== About this exercise ==
Copy each line in the data below that contains the word "frame".

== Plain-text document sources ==
----------

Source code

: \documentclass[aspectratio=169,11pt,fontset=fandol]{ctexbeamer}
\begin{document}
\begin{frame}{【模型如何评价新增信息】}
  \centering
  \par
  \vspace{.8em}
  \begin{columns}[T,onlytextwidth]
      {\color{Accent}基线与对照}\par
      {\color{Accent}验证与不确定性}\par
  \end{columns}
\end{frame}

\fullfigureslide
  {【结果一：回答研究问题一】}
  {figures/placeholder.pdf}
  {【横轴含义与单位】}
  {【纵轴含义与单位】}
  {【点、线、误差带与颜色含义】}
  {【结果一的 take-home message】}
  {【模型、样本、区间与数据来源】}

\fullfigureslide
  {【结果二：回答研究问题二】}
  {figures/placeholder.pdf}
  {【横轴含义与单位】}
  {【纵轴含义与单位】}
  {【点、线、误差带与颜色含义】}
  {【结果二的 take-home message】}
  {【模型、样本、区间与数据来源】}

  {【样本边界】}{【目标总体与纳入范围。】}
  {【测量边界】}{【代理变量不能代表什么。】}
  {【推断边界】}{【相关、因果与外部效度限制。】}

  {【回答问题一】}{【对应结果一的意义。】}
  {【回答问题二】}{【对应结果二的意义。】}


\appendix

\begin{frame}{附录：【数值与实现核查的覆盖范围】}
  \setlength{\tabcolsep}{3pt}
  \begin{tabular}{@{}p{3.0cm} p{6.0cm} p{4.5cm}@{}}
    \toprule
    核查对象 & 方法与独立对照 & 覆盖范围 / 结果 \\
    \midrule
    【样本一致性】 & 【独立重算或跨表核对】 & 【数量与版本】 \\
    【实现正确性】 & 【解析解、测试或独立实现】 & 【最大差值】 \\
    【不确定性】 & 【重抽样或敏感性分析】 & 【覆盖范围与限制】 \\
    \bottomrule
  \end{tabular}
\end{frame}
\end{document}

----------

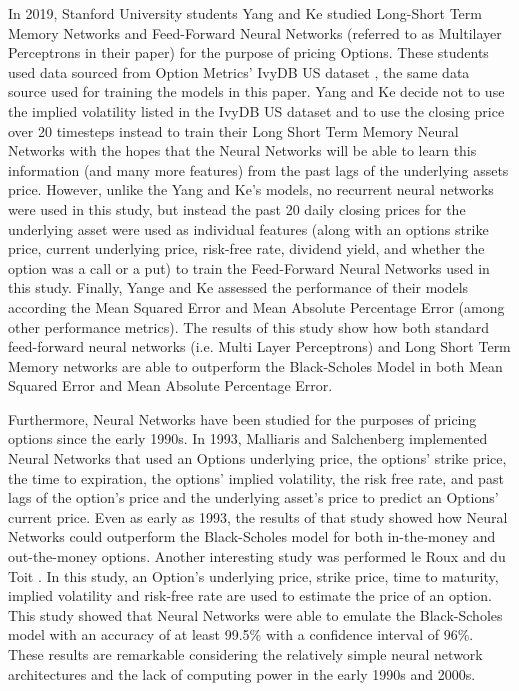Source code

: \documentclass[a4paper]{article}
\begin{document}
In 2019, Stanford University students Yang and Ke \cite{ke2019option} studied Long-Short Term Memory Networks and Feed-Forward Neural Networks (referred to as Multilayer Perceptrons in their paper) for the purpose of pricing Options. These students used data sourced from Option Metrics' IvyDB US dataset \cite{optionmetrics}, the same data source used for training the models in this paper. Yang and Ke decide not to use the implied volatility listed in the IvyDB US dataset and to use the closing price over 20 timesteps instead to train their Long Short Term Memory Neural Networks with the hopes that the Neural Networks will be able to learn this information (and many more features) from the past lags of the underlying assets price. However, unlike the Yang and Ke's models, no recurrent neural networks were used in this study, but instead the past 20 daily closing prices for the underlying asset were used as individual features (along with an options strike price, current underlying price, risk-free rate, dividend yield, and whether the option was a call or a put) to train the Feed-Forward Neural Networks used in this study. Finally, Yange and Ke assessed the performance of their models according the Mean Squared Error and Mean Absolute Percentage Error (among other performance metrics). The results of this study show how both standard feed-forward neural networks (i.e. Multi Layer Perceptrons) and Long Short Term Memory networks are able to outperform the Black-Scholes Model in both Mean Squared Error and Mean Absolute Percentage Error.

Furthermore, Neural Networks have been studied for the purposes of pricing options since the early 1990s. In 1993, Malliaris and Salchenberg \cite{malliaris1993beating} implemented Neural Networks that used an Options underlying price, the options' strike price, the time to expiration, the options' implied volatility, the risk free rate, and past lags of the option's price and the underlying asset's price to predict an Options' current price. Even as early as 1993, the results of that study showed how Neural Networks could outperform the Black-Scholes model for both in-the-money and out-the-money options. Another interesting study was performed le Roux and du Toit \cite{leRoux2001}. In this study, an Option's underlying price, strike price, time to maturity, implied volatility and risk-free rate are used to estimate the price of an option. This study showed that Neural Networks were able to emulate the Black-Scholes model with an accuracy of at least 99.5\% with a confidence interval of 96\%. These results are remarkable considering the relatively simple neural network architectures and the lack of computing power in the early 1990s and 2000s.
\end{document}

----------

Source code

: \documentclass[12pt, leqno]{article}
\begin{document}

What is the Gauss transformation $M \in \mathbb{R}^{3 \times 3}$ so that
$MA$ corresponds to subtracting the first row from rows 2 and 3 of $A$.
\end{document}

----------

== Task output ==
\begin{frame}{【模型如何评价新增信息】}
\end{frame}
\begin{frame}{附录：【数值与实现核查的覆盖范围】}
\end{frame}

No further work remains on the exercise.